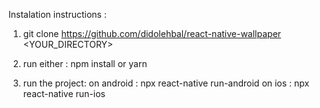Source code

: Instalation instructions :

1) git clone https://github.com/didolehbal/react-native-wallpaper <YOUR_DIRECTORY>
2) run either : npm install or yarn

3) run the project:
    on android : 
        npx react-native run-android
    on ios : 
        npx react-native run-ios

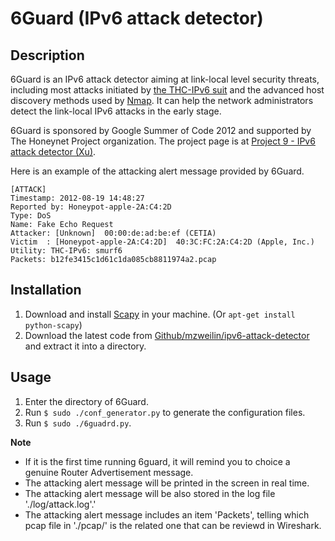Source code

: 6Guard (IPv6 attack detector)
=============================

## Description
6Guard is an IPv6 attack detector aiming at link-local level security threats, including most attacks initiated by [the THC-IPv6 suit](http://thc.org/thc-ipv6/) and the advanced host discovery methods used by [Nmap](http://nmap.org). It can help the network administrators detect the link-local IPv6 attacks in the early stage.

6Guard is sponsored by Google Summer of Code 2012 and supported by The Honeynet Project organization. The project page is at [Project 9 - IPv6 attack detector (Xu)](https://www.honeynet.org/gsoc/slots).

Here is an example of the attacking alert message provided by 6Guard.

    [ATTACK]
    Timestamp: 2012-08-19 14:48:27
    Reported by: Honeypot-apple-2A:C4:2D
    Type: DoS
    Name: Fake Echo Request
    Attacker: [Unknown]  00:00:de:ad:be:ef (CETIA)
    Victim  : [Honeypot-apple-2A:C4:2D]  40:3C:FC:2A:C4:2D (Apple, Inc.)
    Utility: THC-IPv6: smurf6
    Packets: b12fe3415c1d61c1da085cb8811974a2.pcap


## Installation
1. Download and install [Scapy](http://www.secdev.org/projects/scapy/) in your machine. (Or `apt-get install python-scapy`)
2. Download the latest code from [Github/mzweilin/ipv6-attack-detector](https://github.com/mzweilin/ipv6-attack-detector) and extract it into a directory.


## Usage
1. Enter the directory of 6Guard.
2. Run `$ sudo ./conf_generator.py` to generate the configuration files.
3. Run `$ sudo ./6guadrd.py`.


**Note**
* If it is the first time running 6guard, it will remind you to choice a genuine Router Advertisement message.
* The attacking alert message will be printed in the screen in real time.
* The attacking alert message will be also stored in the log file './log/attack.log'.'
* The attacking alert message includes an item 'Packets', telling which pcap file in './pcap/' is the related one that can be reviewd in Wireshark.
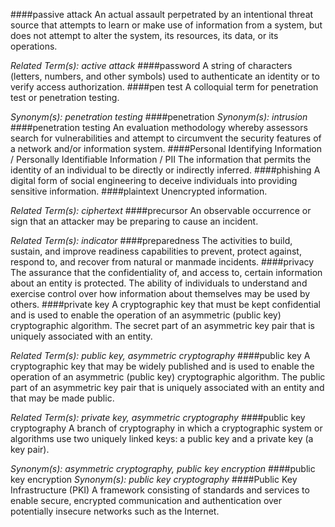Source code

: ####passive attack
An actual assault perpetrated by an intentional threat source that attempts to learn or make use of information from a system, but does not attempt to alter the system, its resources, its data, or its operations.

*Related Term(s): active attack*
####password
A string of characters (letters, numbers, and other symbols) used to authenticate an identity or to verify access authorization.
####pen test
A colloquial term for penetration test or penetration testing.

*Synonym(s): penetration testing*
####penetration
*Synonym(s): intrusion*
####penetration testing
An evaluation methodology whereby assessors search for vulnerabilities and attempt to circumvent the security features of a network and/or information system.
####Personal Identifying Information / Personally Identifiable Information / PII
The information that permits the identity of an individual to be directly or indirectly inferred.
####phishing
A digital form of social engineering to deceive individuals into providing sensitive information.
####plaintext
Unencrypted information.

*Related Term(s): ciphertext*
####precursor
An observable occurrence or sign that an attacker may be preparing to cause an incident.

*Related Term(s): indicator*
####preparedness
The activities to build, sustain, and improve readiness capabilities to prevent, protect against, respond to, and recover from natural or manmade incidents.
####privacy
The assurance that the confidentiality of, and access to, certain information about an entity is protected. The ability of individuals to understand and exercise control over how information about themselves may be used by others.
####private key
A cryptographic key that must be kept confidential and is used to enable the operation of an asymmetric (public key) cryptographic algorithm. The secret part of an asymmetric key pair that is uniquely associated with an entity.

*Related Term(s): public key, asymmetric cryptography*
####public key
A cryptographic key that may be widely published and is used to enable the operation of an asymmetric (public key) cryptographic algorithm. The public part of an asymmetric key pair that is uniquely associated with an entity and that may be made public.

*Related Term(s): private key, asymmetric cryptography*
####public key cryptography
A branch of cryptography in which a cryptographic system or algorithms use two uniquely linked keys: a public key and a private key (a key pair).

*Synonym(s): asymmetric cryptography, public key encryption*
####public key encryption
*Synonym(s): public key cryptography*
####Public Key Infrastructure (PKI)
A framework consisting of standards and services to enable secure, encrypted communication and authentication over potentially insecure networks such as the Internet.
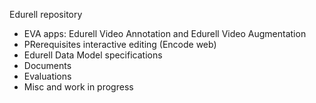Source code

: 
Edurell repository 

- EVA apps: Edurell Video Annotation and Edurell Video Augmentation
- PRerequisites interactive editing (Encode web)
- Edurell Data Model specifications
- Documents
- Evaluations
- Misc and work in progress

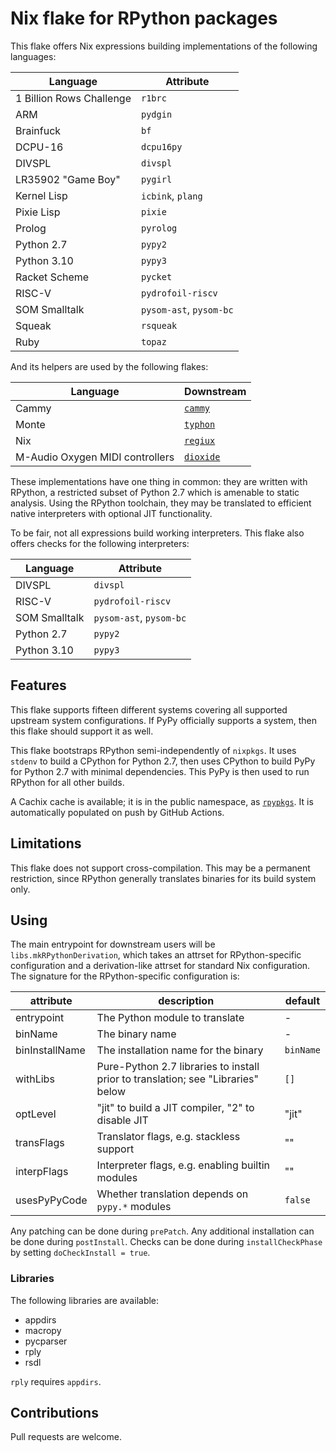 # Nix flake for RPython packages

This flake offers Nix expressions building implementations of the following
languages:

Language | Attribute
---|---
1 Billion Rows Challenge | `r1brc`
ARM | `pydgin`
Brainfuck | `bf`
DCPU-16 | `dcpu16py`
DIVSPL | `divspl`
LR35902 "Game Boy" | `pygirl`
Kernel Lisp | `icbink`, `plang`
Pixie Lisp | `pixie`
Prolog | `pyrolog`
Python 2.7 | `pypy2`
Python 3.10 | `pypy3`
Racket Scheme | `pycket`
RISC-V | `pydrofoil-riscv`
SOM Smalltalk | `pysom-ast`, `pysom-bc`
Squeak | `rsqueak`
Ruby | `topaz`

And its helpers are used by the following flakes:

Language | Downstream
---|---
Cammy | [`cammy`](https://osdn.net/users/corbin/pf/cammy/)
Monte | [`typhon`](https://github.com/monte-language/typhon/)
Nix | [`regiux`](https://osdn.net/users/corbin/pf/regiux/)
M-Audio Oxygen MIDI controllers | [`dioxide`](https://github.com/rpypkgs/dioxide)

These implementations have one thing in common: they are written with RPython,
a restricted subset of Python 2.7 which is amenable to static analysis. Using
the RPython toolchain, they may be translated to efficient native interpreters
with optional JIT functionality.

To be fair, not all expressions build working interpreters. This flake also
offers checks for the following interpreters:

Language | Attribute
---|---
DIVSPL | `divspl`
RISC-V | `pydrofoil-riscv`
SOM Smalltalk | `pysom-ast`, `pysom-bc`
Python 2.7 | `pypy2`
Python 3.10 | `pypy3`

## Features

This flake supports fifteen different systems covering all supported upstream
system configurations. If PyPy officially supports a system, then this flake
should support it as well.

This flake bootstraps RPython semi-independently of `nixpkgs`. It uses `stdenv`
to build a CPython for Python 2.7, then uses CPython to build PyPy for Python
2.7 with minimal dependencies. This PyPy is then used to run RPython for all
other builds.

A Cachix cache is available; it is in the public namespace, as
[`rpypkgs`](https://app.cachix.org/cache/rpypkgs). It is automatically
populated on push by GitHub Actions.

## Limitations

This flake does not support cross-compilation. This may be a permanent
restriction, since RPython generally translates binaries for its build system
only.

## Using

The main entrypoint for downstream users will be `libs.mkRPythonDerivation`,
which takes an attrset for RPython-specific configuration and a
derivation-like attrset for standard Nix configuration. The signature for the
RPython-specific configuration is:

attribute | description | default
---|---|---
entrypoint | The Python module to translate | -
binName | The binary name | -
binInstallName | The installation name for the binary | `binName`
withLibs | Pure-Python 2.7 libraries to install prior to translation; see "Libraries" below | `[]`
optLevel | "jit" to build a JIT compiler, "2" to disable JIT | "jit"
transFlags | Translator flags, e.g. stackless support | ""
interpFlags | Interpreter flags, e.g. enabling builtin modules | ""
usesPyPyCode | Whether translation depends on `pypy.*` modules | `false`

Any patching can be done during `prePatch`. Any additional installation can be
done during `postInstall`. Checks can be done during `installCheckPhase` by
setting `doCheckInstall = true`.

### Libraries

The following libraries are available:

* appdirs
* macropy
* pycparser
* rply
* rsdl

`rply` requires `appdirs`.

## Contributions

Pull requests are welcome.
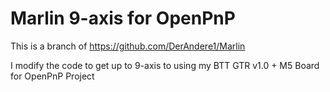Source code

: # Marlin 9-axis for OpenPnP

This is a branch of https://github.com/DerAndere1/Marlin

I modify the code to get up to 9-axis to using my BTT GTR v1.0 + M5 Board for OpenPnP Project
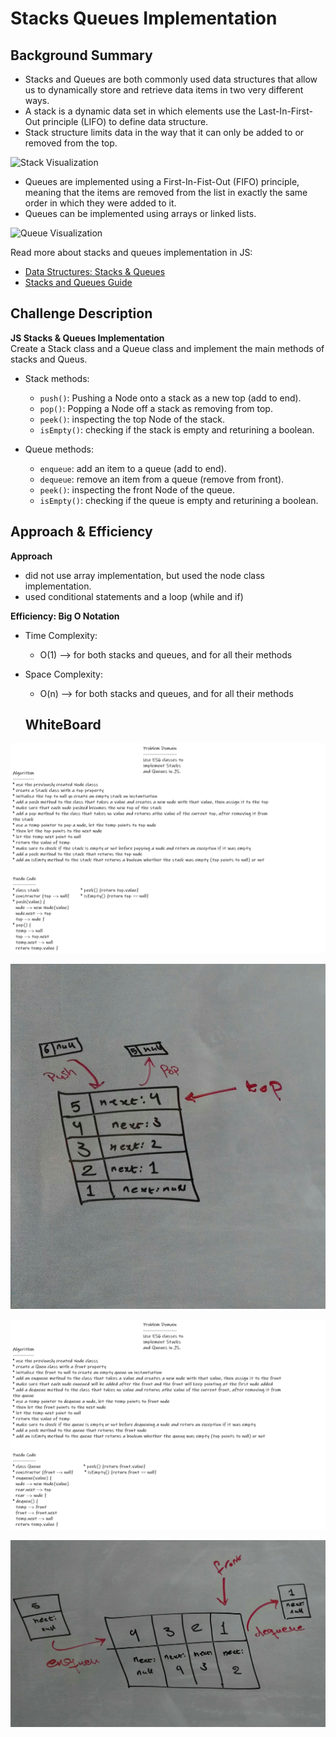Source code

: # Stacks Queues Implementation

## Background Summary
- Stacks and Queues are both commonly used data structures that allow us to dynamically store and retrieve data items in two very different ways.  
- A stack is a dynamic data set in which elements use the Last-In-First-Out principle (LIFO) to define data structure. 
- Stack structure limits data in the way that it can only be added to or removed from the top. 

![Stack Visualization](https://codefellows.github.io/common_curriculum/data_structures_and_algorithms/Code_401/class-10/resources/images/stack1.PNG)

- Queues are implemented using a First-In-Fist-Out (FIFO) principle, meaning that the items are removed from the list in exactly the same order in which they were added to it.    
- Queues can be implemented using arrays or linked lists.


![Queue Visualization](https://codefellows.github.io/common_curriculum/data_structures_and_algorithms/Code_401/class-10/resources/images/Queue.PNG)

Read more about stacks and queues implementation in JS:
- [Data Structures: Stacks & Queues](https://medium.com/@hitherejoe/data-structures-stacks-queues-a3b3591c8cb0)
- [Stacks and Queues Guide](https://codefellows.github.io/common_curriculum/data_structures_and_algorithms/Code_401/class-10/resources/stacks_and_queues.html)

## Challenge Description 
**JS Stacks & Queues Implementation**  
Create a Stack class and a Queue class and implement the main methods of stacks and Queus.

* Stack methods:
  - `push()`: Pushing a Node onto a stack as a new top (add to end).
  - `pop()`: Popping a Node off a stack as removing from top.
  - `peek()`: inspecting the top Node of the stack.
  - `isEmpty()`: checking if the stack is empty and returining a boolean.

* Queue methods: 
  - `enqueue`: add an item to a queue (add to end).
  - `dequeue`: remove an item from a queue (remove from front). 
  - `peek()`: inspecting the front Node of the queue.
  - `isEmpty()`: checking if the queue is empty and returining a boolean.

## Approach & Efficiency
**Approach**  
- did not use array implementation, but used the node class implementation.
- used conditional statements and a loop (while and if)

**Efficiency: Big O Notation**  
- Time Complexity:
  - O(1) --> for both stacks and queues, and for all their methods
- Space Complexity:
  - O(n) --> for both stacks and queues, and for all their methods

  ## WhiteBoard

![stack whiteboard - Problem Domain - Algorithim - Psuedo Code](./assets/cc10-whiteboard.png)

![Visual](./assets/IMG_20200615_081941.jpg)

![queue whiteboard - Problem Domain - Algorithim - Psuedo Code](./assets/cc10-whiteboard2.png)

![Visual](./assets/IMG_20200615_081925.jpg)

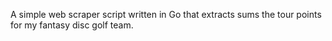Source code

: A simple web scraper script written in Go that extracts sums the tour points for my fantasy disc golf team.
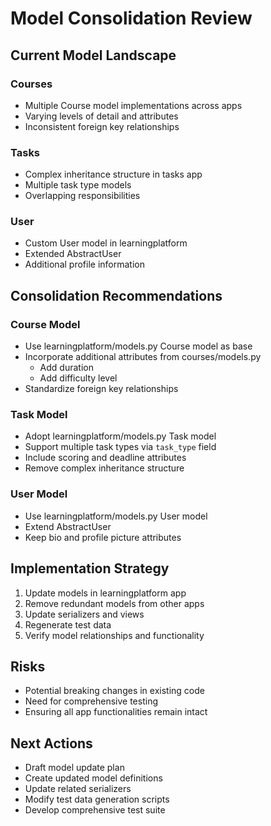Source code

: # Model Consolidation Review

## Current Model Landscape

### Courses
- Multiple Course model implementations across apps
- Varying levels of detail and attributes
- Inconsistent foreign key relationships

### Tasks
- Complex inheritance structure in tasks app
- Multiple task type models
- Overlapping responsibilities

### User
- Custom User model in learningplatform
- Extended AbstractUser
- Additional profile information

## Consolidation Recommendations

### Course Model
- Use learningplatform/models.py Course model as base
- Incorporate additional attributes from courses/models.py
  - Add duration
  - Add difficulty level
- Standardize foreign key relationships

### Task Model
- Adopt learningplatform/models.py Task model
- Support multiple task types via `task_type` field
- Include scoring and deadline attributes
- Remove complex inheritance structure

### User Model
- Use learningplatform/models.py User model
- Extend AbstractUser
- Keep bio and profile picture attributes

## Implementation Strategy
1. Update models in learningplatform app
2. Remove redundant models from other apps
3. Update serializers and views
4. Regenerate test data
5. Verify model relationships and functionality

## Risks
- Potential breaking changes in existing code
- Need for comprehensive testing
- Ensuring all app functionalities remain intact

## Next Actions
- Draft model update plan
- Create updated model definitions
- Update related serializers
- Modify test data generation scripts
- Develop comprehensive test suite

----

Task details = Could you return every line from the entries above in which the string "binName" occurs?

Problem solution =
binName | The binary name | -
binInstallName | The installation name for the binary | `binName`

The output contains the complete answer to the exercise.